◆ **Exercise prompt**
With all images omitted, write out the records word for word.

◆ **Records for this task**

────

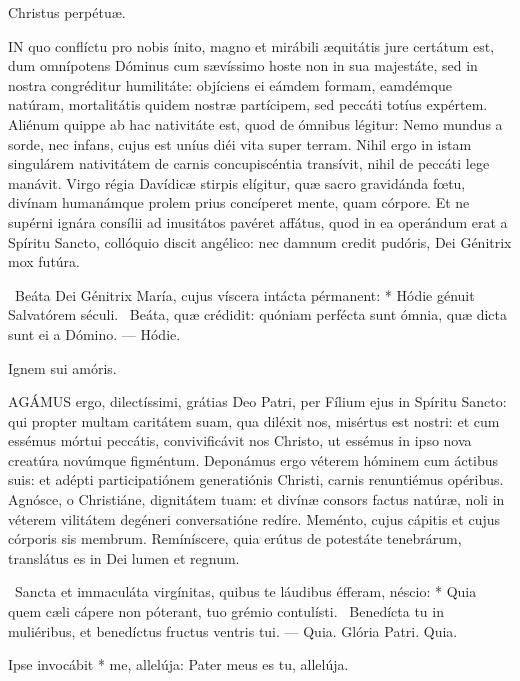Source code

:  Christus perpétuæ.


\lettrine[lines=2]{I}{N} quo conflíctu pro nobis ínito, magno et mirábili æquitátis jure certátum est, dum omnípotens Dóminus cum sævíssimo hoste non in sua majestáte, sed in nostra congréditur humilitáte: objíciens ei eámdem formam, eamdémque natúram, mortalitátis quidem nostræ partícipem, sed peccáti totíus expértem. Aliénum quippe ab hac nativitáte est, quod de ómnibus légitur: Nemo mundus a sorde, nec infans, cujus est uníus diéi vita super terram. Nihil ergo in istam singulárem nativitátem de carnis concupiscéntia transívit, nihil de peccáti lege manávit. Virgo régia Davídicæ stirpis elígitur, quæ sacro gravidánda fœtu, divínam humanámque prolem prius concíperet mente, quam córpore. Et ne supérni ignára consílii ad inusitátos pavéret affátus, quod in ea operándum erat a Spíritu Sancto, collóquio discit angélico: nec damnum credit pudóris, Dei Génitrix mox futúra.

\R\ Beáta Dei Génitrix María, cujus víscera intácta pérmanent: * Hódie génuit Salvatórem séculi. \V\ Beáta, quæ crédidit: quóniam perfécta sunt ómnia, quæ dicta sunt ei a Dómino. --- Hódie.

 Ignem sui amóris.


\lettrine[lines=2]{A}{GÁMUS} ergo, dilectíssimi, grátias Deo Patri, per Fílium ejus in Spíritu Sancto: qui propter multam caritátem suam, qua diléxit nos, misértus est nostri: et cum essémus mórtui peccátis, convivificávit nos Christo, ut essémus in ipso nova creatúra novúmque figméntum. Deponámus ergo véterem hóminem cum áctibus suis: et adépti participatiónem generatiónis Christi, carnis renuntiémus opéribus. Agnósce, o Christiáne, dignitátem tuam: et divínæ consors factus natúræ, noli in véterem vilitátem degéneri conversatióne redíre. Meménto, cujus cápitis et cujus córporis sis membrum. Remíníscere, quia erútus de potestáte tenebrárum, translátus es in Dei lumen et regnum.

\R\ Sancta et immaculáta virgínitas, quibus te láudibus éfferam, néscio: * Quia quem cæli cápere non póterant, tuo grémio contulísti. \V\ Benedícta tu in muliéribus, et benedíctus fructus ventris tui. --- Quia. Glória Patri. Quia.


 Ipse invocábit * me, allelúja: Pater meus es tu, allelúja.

────

◆ **Result of this task**
Source code

:  Christus perpétuæ.


\lettrine[lines=2]{I}{N} quo conflíctu pro nobis ínito, magno et mirábili æquitátis jure certátum est, dum omnípotens Dóminus cum sævíssimo hoste non in sua majestáte, sed in nostra congréditur humilitáte: objíciens ei eámdem formam, eamdémque natúram, mortalitátis quidem nostræ partícipem, sed peccáti totíus expértem. Aliénum quippe ab hac nativitáte est, quod de ómnibus légitur: Nemo mundus a sorde, nec infans, cujus est uníus diéi vita super terram. Nihil ergo in istam singulárem nativitátem de carnis concupiscéntia transívit, nihil de peccáti lege manávit. Virgo régia Davídicæ stirpis elígitur, quæ sacro gravidánda fœtu, divínam humanámque prolem prius concíperet mente, quam córpore. Et ne supérni ignára consílii ad inusitátos pavéret affátus, quod in ea operándum erat a Spíritu Sancto, collóquio discit angélico: nec damnum credit pudóris, Dei Génitrix mox futúra.

\R\ Beáta Dei Génitrix María, cujus víscera intácta pérmanent: * Hódie génuit Salvatórem séculi. \V\ Beáta, quæ crédidit: quóniam perfécta sunt ómnia, quæ dicta sunt ei a Dómino. --- Hódie.

 Ignem sui amóris.


\lettrine[lines=2]{A}{GÁMUS} ergo, dilectíssimi, grátias Deo Patri, per Fílium ejus in Spíritu Sancto: qui propter multam caritátem suam, qua diléxit nos, misértus est nostri: et cum essémus mórtui peccátis, convivificávit nos Christo, ut essémus in ipso nova creatúra novúmque figméntum. Deponámus ergo véterem hóminem cum áctibus suis: et adépti participatiónem generatiónis Christi, carnis renuntiémus opéribus. Agnósce, o Christiáne, dignitátem tuam: et divínæ consors factus natúræ, noli in véterem vilitátem degéneri conversatióne redíre. Meménto, cujus cápitis et cujus córporis sis membrum. Remíníscere, quia erútus de potestáte tenebrárum, translátus es in Dei lumen et regnum.

\R\ Sancta et immaculáta virgínitas, quibus te láudibus éfferam, néscio: * Quia quem cæli cápere non póterant, tuo grémio contulísti. \V\ Benedícta tu in muliéribus, et benedíctus fructus ventris tui. --- Quia. Glória Patri. Quia.


 Ipse invocábit * me, allelúja: Pater meus es tu, allelúja.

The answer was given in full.